大家知道,我们经过20年改革,整个中国发生了很大的变化,包括农村也发生了很大的变化。

但是问题也很多。

中国人经常争论,中国现在的一些政策是太左还是太右。

包括前两年的改革大论战,也被人认为是左右之争。

但是我认为如果说中国改革过程中有一些问题,很可能不是什么过左过右的问题,这就是我经常讲的尺蠖效应。

一右起来政府的责任就会推卸得很厉害,以至于最基本的公共服务责任都难以维持。

但是另一方面他的权力又很难受到限制。

一左起来就会发生私有化的现象。

在这里我记得前几年在报纸上曾经看到一则新闻,好象就是说挪威,说挪威的某个部长出国访问,坐民航飞机,由于舱位升级,就给罢了官。

这样的事情在中国不可能产生。

也就是说中国公共财产、公共资源的保护是很不完善。

而有时候老百姓的私有财产也未见得受到很好的保护。

新农村建设城乡统筹发展的时候这个问题又一次出现。

 

去年我们国家就已经有了这样的争论。

大家知道新农村建设我们中央提出的一些比较大的条条,我理解中央的思路主要是在农村搞公共服务,搞社会福利建设。

但是由于很多提法比较含糊,在各地就有各式各样的说法。

其中两种说法比较有意思,一种说法是新农村建设实质上是一个促进农村消亡,加快城市化进程的一个建设。

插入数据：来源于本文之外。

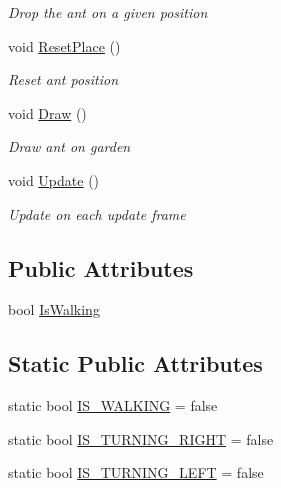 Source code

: \begin{DoxyCompactItemize}
\begin{DoxyCompactList}\small\item\em Drop the ant on a given position \end{DoxyCompactList}\item 
void \mbox{\hyperlink{class_krop_1_1_krohonde_1_1_ant_a2693a758e9442697b917355188026cdc}{Reset\+Place}} ()
\begin{DoxyCompactList}\small\item\em Reset ant position \end{DoxyCompactList}\item 
void \mbox{\hyperlink{class_krop_1_1_krohonde_1_1_ant_a42f7a3125e5224dcd012eaa72cfd8fe9}{Draw}} ()
\begin{DoxyCompactList}\small\item\em Draw ant on garden \end{DoxyCompactList}\item 
void \mbox{\hyperlink{class_krop_1_1_krohonde_1_1_ant_ab9f52b29953c9b11ac6b4d53b670fa29}{Update}} ()
\begin{DoxyCompactList}\small\item\em Update on each update frame \end{DoxyCompactList}\end{DoxyCompactItemize}
\subsection*{Public Attributes}
\begin{DoxyCompactItemize}
\item 
bool \mbox{\hyperlink{class_krop_1_1_krohonde_1_1_ant_aac638d420bbab1f1b1bf95ffdac9479a}{Is\+Walking}}
\end{DoxyCompactItemize}
\subsection*{Static Public Attributes}
\begin{DoxyCompactItemize}
\item 
static bool \mbox{\hyperlink{class_krop_1_1_krohonde_1_1_ant_a1e60fa8052261eea263d6a9ad8da55a5}{I\+S\+\_\+\+W\+A\+L\+K\+I\+NG}} = false
\item 
static bool \mbox{\hyperlink{class_krop_1_1_krohonde_1_1_ant_a19b23b4e5181337a65ec628f0f0f9b1b}{I\+S\+\_\+\+T\+U\+R\+N\+I\+N\+G\+\_\+\+R\+I\+G\+HT}} = false
\item 
static bool \mbox{\hyperlink{class_krop_1_1_krohonde_1_1_ant_a417cf72677f5032d5c19d63e73987520}{I\+S\+\_\+\+T\+U\+R\+N\+I\+N\+G\+\_\+\+L\+E\+FT}} = false
\end{DoxyCompactItemize}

另外一种说法认为,新农村建设是对前些年过分的提倡城市化的一个纠正。

这些人认为新农村建设就是因为城市化、工业化、市场化不能解决中国问题,因此要搞乡村复兴,新农村建设就是要使人才、技术和其他生产要素、资金用政府干预的方式使这些要素能够留在农村。

这些人认为,过去几十年的城市化有很大的毛病,而且他们提出如果搞不好,中国城市就会重蹈传统现代化模式的弊病。

其中他们强调得最多的就是在城里头出现大量的移民,产生所谓的"贫民窟"。

 

但是我认为,由我们上面的决策者来决定一个地区的农民应该是进城还是应该待在农村,本身这个思路有一定的问题。

现在我们国家真正的问题不在于城市化和所谓的复兴农村,而在于我们不管提倡城市化还是提倡复兴农村,往往都有忽视农民权益的现象,以至于我们往往用圈地来加快城市化。

在城市大规模扩张的过程中,出现了很多地方剥夺农民地权的现象。

 

另外一方面,我们很多人现在提出的乡村复兴,往往着眼点是为了防止城市里面出现大量的农村移民,或者说出现"贫民窟",因此为了避免"贫民窟"而搞乡村复兴成了现在一些人的思路。

这种乡村复兴往往需要否认农民的一些权利,比如说迁徙。

这个事情就出现了我们刚才讲的那种尺蠖效应,你搞城市化就是侵犯了农民的权利。

无论是搞城市化还是搞复兴乡村,如果要真正向中国最近提出的新农村建设的主体是农民,无论我们怎么样,维护农民的权益应该是我们考虑的一个核心。

 

以往我们在这两个问题上都着很大的误区,第一,我们以前的意识形态教育,大量的宣传了一种观念,就是"圈地运动”是我们以前讲的资本主义原始积累的特征。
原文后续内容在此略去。